## Task item
Every line in the records below that holds "servicio" must be identified and copied.
◆ ◆ ◆ ◆ ◆ ◆ ◆
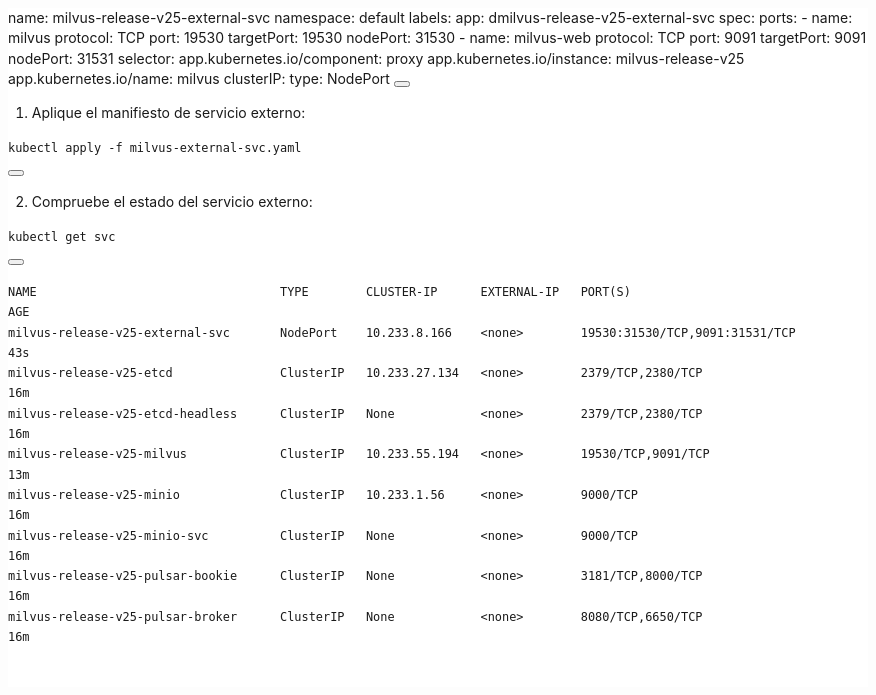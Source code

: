   name: milvus-release-v25-external-svc
  namespace: default
  labels:
    app: dmilvus-release-v25-external-svc
spec:
  ports:
    - name: milvus
      protocol: TCP
      port: 19530
      targetPort: 19530
      nodePort: 31530
    - name: milvus-web
      protocol: TCP
      port: 9091
      targetPort: 9091
      nodePort: 31531
  selector:
    app.kubernetes.io/component: proxy
    app.kubernetes.io/instance: milvus-release-v25
    app.kubernetes.io/name: milvus
  clusterIP:
  <span class="hljs-built_in">type</span>: NodePort
<button class="copy-code-btn"></button></code></pre>
<ol>
<li>Aplique el manifiesto de servicio externo:</li>
</ol>
<pre><code translate="no">kubectl apply -f milvus-external-svc.yaml
<button class="copy-code-btn"></button></code></pre>
<ol start="2">
<li>Compruebe el estado del servicio externo:</li>
</ol>
<pre><code translate="no">kubectl <span class="hljs-keyword">get</span> svc
<button class="copy-code-btn"></button></code></pre>
<pre><code translate="no">NAME                                  TYPE        CLUSTER-IP      EXTERNAL-IP   PORT(S)                                                       AGE
milvus-release-v25-external-svc       NodePort    <span class="hljs-number">10.233</span><span class="hljs-number">.8</span><span class="hljs-number">.166</span>    &lt;none&gt;        <span class="hljs-number">19530</span>:<span class="hljs-number">31530</span>/TCP,<span class="hljs-number">9091</span>:<span class="hljs-number">31531</span>/TCP                                43s
milvus-release-v25-etcd               ClusterIP   <span class="hljs-number">10.233</span><span class="hljs-number">.27</span><span class="hljs-number">.134</span>   &lt;none&gt;        <span class="hljs-number">2379</span>/TCP,<span class="hljs-number">2380</span>/TCP                                             16m
milvus-release-v25-etcd-headless      ClusterIP   <span class="hljs-literal">None</span>            &lt;none&gt;        <span class="hljs-number">2379</span>/TCP,<span class="hljs-number">2380</span>/TCP                                             16m
milvus-release-v25-milvus             ClusterIP   <span class="hljs-number">10.233</span><span class="hljs-number">.55</span><span class="hljs-number">.194</span>   &lt;none&gt;        <span class="hljs-number">19530</span>/TCP,<span class="hljs-number">9091</span>/TCP                                            13m
milvus-release-v25-minio              ClusterIP   <span class="hljs-number">10.233</span><span class="hljs-number">.1</span><span class="hljs-number">.56</span>     &lt;none&gt;        <span class="hljs-number">9000</span>/TCP                                                      16m
milvus-release-v25-minio-svc          ClusterIP   <span class="hljs-literal">None</span>            &lt;none&gt;        <span class="hljs-number">9000</span>/TCP                                                      16m
milvus-release-v25-pulsar-bookie      ClusterIP   <span class="hljs-literal">None</span>            &lt;none&gt;        <span class="hljs-number">3181</span>/TCP,<span class="hljs-number">8000</span>/TCP                                             16m
milvus-release-v25-pulsar-broker      ClusterIP   <span class="hljs-literal">None</span>            &lt;none&gt;        <span class="hljs-number">8080</span>/TCP,<span class="hljs-number">6650</span>/TCP                                             16m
◆ ◆ ◆ ◆ ◆ ◆ ◆
## Completed exercise
<li>Aplique el manifiesto de servicio externo:</li>
<li>Compruebe el estado del servicio externo:</li>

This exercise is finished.